The team at Buffalo Gap only planned to inspect a small percentage of its 295 turbines that first year, Calcote said, but because the initial inspections identified a lot of lightning damage at one of their three Texas sites, they decided to inspect every turbine there. The goal each year is to inspect two thirds of the turbines at every site, a task UAS makes much easier to achieve.
Like Buffalo Gap, many other wind farms across the globe are turning to UAS to perform these critical inspections. As of early 2015, there were about 270,000 wind turbines operating in the world, according to Navigant Research, with a total of more than 800,000 blades that need assessment.
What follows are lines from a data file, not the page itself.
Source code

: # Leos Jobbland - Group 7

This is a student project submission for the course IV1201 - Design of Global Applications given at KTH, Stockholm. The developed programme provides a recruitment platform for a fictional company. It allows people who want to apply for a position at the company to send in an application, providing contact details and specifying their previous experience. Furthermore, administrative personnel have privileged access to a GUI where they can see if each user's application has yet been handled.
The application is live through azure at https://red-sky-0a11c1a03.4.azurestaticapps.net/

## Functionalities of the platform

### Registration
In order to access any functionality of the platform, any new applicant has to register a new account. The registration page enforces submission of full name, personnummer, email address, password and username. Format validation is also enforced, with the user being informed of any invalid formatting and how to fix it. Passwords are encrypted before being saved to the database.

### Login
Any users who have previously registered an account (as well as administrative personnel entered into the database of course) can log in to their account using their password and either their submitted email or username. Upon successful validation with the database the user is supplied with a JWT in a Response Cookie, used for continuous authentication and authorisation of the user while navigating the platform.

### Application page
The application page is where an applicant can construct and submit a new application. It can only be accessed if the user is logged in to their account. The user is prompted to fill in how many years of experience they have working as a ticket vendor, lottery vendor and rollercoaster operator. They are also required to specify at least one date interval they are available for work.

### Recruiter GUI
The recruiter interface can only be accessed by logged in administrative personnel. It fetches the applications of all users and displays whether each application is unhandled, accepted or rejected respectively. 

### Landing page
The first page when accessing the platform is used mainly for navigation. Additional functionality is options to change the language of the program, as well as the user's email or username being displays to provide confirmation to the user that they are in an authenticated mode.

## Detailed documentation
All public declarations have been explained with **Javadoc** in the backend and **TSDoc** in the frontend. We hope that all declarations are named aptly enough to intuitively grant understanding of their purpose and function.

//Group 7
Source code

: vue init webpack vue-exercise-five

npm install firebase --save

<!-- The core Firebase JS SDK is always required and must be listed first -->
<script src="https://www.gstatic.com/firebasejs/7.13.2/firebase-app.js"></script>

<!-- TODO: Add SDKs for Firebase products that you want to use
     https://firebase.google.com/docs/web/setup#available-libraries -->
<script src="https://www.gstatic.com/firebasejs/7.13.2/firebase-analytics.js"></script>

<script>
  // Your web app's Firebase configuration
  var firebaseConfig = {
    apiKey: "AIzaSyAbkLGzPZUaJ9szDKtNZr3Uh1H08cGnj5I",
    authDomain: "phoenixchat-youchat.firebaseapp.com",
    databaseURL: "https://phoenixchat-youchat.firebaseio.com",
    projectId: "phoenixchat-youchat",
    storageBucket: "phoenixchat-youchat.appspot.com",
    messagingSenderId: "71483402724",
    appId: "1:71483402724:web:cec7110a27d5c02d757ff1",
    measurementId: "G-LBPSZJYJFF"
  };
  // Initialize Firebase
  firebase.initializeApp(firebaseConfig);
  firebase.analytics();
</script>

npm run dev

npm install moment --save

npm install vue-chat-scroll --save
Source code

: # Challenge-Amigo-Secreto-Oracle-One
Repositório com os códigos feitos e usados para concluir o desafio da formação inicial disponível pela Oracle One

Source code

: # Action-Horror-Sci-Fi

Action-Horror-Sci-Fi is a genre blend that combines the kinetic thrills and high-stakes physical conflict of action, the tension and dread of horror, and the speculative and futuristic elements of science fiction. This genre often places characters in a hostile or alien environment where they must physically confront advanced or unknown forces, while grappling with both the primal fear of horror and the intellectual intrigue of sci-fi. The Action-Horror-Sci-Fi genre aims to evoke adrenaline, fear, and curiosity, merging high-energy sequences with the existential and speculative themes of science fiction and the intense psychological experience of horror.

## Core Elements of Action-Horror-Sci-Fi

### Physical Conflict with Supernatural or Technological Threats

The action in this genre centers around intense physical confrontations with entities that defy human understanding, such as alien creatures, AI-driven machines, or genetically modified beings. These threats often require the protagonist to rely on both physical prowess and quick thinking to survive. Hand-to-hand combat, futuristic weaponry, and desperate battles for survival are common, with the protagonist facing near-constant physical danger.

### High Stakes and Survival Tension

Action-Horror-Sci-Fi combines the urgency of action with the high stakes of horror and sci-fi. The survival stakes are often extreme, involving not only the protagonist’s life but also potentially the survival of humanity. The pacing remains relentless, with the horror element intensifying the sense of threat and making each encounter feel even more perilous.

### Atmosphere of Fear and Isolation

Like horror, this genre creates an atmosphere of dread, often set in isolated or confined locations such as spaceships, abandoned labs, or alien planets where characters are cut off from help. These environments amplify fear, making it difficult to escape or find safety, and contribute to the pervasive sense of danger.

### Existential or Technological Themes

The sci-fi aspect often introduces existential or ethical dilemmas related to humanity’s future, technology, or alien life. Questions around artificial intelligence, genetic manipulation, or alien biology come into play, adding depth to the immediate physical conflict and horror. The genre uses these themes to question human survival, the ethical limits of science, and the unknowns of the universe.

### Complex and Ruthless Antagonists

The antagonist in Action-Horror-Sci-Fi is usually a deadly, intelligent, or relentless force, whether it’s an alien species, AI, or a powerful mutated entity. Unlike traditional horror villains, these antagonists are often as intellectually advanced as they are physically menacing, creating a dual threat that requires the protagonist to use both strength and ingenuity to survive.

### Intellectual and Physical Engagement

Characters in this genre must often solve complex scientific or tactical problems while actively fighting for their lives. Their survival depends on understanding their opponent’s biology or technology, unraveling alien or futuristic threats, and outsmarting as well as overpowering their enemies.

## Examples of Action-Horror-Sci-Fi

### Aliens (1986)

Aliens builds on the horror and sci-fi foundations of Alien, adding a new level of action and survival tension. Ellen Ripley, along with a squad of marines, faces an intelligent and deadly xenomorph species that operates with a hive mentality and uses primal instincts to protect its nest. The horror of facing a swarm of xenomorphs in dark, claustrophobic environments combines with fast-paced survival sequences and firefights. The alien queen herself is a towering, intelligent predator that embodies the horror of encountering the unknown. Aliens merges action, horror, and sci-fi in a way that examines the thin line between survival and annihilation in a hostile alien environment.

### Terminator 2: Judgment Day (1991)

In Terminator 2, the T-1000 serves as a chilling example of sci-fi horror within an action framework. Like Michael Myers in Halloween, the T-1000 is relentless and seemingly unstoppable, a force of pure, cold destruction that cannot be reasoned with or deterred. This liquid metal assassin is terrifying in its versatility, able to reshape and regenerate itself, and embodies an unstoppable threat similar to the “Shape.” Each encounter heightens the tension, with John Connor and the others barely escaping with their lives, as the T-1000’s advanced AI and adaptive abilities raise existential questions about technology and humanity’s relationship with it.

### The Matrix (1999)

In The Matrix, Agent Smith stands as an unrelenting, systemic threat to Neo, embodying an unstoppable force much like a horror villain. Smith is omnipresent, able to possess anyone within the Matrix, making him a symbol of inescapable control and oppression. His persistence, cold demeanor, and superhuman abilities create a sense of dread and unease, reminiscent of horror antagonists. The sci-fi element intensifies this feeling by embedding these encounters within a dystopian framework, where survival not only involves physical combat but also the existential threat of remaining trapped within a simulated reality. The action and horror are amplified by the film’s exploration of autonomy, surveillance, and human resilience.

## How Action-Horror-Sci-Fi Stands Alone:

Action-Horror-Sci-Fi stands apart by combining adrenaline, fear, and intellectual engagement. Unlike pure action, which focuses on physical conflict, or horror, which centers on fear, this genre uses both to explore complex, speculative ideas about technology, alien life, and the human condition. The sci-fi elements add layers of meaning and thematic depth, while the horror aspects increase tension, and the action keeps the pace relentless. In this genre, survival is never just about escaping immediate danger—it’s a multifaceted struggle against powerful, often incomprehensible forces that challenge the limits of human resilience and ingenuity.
With cumulative global revenue for wind turbine UAS sales and inspection services expected to reach close to $6 billion by 2024, there’s a lot of potential work for UAS.
“Wind turbine and blade inspection seems to be the area most apt to capitalize from this type of technology,” AAIR Vice President and General Manager Grant Leaverton said. “It’s also a component that was somewhat neglected until recently. Historically, owners were heavily focused on drive train equipment, gearboxes and bearings and weren’t too concerned with the blades. As the countrywide fleet ages, they’re starting to realize the blades are the most critical components. The rise of drone technology coupled with the overall aging of the equipment converged into the perfect storm.”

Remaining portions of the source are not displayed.